И многие считали, что объявление наследником — лишь формальность, что отец переживет сына. А там и Петр подрастет. И новые сыновья родятся… Ведь государь был еще полон сил, и семейная жизнь его текла вполне счастливо. В молодой жене он души не чаял. Баловал, как только мог. Именно она хозяйничала в новом сказочном дворце в Коломенском. Именно для нее был устроен придворный театр. Царь велел изготовить для нее несколько карет по европейскому образцу для выездов за город и на богомолья. А в хорошую погоду Наталья первой из цариц стала показываться на людях в открытом экипаже.
В целом же время Алексея Михайловича стало расцветом Златоглавой Руси, пиком ее благосостояния и могущества. Продолжалось интенсивное развитие торговли и промышленности. Прочно обустраивались окраины государства. Так, на Дону по сравнению с эпохой Михаила Федоровича количество городков выросло с 48 до 125. И не за счет притока извне — поселений пришлых данная цифра не учитывает. Сказывалась большая защищенность, большая материальная обеспеченность казаков. Да и потери их на российской службе были куда меньше, чем в прежних самостоятельных набегах. Что обеспечило скачок естественного прироста. Благоустраивался и Терек, здешние казаки завели у себя шелкообрабатывающую промышленность (откуда и название станицы — Шелковская).

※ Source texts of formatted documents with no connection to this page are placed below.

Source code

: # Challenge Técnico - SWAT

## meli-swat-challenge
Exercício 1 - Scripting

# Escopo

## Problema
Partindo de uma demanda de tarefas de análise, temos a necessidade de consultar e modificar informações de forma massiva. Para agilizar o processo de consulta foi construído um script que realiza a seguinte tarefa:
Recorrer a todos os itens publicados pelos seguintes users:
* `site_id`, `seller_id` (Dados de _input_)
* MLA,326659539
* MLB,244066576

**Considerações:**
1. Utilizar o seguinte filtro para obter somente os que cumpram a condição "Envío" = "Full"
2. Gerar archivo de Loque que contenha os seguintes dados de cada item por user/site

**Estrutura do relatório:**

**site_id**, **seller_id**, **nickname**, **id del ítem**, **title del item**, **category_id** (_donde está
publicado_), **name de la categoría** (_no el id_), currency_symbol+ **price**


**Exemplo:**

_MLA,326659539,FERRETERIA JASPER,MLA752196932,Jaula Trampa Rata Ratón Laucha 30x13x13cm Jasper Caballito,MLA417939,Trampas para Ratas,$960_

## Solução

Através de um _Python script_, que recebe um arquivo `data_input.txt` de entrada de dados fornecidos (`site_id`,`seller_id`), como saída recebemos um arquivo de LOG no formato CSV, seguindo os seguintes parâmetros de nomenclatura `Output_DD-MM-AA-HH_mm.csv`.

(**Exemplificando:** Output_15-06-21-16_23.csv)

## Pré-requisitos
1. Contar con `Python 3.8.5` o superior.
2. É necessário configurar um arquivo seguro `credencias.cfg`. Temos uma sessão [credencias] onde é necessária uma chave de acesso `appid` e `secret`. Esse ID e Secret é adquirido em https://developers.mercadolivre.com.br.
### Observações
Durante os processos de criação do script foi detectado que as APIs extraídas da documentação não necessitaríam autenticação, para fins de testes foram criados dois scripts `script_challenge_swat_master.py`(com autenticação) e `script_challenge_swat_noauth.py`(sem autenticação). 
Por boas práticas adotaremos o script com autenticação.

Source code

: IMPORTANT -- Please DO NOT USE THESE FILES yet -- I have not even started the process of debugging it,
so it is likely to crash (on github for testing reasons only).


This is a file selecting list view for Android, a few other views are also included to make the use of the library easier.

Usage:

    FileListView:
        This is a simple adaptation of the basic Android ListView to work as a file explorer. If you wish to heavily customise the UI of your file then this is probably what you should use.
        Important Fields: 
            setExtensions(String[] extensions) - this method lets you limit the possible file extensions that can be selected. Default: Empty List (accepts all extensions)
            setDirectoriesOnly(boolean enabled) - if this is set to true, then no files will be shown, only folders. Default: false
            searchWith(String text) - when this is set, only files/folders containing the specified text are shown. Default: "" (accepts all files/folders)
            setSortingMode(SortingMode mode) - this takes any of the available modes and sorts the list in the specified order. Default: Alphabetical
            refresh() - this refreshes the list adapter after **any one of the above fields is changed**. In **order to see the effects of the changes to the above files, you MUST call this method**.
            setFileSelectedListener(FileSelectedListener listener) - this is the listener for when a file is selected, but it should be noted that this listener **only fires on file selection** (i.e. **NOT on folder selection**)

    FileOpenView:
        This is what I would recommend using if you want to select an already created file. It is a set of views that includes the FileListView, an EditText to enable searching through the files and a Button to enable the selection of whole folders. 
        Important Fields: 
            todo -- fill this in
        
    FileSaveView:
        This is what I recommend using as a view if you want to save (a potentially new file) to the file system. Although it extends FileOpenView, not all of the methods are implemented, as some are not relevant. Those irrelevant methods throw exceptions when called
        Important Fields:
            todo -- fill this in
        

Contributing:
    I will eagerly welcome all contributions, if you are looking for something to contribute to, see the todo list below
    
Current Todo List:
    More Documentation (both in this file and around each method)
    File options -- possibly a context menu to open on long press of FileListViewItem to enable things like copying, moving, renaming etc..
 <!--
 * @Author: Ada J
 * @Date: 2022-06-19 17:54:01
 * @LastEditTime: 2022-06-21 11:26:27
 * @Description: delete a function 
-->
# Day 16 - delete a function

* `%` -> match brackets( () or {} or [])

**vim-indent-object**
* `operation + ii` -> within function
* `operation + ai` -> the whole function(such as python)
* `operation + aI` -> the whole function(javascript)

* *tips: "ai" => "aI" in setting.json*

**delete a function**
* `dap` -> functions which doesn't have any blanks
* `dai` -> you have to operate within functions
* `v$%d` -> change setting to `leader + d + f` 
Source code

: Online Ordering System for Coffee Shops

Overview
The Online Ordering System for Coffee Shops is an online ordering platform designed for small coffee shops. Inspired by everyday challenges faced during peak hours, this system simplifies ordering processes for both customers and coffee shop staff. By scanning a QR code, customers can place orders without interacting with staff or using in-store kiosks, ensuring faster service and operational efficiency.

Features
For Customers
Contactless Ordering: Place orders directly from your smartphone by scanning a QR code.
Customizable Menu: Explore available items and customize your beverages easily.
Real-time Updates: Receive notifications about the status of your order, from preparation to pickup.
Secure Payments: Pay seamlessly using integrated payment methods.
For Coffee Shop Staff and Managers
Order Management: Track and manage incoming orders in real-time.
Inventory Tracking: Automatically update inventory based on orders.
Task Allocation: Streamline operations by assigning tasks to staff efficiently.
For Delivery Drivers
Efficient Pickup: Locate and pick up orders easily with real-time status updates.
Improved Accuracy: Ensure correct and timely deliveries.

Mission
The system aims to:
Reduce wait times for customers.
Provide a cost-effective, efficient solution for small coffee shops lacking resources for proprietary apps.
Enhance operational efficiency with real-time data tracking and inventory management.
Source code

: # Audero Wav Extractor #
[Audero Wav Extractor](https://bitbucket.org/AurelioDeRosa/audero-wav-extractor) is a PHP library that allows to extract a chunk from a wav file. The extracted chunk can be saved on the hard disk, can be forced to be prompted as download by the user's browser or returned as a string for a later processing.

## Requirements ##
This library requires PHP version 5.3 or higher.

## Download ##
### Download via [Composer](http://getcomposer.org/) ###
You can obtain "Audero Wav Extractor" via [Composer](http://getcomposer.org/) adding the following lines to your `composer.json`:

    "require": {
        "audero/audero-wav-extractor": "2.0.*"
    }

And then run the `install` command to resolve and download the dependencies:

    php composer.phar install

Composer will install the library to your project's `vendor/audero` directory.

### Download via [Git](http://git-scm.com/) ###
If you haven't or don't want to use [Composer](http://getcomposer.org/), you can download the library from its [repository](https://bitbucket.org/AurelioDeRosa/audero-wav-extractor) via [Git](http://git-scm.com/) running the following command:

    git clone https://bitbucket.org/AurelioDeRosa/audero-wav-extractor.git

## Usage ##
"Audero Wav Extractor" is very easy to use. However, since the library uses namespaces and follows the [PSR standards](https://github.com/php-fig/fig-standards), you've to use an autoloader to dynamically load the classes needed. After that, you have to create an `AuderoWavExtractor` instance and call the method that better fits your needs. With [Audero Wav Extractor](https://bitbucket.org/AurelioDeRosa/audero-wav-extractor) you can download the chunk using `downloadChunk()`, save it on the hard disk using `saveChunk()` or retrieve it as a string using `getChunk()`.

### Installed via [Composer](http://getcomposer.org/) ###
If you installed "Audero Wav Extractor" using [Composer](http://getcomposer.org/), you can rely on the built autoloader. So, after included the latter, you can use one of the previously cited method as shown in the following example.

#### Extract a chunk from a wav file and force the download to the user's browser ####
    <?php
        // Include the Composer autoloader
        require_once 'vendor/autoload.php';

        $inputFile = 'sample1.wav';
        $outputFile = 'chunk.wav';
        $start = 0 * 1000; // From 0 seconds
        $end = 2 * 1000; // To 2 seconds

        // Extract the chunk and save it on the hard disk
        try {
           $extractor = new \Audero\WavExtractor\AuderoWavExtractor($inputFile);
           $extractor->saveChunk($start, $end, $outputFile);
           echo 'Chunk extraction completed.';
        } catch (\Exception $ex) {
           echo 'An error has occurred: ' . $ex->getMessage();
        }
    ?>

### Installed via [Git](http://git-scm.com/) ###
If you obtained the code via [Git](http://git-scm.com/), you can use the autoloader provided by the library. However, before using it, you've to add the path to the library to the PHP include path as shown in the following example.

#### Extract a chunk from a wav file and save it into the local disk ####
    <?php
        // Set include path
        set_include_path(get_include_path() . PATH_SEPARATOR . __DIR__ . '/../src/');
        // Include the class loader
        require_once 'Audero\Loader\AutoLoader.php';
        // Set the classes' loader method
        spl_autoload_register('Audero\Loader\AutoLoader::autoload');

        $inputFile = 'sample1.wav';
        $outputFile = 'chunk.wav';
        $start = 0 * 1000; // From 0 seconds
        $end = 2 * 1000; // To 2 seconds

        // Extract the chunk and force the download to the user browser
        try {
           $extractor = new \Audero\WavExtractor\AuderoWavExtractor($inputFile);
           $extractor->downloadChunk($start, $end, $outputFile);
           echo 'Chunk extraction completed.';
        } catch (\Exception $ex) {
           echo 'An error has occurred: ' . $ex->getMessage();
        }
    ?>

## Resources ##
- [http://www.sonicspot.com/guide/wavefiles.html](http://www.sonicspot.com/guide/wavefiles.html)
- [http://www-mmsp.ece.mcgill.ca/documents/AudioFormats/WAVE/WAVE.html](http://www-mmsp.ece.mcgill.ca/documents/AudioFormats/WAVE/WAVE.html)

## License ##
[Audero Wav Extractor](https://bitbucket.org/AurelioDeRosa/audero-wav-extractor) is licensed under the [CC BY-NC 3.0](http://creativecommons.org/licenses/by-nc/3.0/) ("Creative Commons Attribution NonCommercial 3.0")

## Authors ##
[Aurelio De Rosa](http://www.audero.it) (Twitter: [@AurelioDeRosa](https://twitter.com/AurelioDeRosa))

Развивалось хозяйство Сибири. Здесь ширилось хлебопашество, возникали мыловаренные, свечные, деревообрабатывающие мастерские, винокуренные и пивоваренные заводы. В Енисейске в 1670-е годы исследователи насчитывают 24 ремесленных специальности, в Томске — 50, в Тобольске — 60. В промыслах и торговле значительное место занимали служилые — казаки, стрельцы и их родственники. Уже и в Сибири существовали крупные предприятия. Например, кожевенные, обрабатывавшие по тысяче и более кож в год. А на этой базе развернулась обувная промышленность. В Сибири лаптей не носили. Кожи и сапоги поставлялись на внешний рынок — в Казахстан, Среднюю Азию, Монголию, Китай. Соляные варницы функционировали в Енисейском крае, Якутии, под Иркутском и Селенгинском. Сибирь стала сама обеспечивать себя солью. И железом тоже. В Верхотурском, Тобольском, Тюменском, Енисейском уездах отмечали «кузнецов и бронных мастеров многолюдство». Были построены Ницынский казенный завод, завод Далматова монастыря, завод Тумашевых.
Все шире велась разведка полезных ископаемых. В результате начались разработки слюды в Западной Сибири, Енисейске, Прибайкалье ее вывозили в Россию, экспортировали в Европу. Были «проведаны» горный хрусталь, сердолик, изумруды и другое «цветное узорочное каменье» в Верхотурском, Тобольском, Якутском уездах. Нашли «камень наздак» у Невьянского острога, минеральные красители на Витиме, строительный камень в Верхотурье. На Охотском море открылся жемчужный промысел. Железо обнаружили в Якутском уезде, в Прибайкалье и Приамурье. Селитру — на Олекме. Выявили цветные металлы, серебро. На Аргуни начали выплавку свинца. Уже осваивались Нерчинские месторождения. Правда, в большинстве случаев на местах будущих сибирских разработок только еще закладывались пробные шурфы, делались первые опытные выплавки. Но они уже были открыты, хотя честь открытия впоследствии приписали себе другие. Столь авторитетные исследователи Сибири как С. В. Бахрушин и С. А. Токарев однозначно установили: «Изыскания академиков XVIII века базировались на предшествующие поиски и опыт служилых людей XVII столетия».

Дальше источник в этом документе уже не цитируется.